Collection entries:
◇ ◇ ◇ ◇ ◇

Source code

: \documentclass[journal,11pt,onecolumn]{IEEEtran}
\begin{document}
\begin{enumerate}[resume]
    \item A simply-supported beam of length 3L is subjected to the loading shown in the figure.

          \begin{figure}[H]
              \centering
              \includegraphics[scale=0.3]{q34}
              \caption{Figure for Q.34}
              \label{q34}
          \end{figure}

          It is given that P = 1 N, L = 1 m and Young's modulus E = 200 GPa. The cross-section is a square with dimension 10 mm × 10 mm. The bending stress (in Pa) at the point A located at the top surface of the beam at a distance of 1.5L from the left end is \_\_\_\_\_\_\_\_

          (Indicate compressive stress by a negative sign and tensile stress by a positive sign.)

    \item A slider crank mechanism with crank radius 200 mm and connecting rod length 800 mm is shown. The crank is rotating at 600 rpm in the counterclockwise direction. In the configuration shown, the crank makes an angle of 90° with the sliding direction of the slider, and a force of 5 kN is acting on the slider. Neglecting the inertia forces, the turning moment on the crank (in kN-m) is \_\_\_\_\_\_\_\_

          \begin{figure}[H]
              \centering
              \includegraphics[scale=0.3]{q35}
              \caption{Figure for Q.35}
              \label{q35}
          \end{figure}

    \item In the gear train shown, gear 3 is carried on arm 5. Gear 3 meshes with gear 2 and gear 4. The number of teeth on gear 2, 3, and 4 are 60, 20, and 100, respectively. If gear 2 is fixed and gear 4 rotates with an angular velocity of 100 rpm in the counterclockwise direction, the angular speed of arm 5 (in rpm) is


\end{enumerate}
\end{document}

◇ ◇ ◇ ◇ ◇

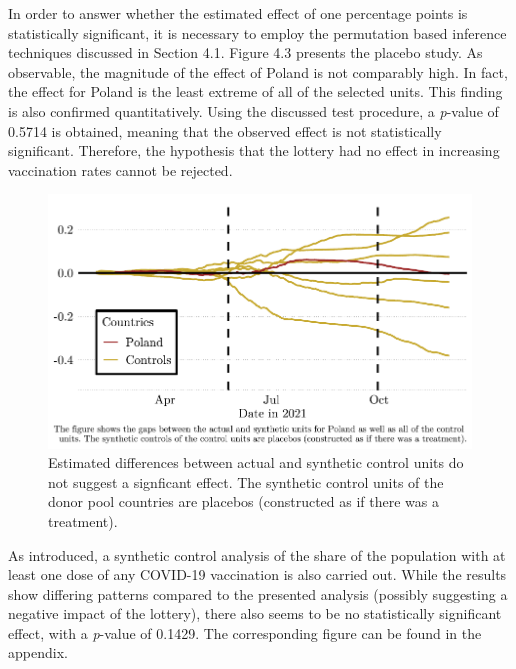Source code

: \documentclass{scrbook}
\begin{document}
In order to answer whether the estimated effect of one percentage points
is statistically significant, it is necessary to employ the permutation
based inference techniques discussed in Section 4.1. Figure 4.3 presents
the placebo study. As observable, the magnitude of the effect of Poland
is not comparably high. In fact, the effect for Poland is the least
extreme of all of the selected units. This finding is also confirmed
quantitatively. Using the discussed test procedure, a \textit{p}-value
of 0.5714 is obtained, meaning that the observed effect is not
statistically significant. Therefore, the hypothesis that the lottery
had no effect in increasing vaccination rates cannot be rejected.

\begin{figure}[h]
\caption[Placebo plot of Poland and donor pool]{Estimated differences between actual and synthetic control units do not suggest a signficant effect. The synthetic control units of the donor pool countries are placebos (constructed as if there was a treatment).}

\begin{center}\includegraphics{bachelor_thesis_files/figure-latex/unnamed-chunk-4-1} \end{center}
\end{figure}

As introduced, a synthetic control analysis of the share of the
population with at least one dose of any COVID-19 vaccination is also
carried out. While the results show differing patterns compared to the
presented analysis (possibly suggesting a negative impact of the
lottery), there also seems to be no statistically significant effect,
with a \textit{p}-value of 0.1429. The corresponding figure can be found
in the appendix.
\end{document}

◇ ◇ ◇ ◇ ◇

- Work task -
In the records above, collect each line with "statistically".

- Solution -
is statistically significant, it is necessary to employ the permutation
statistically significant. Therefore, the hypothesis that the lottery
lottery), there also seems to be no statistically significant effect,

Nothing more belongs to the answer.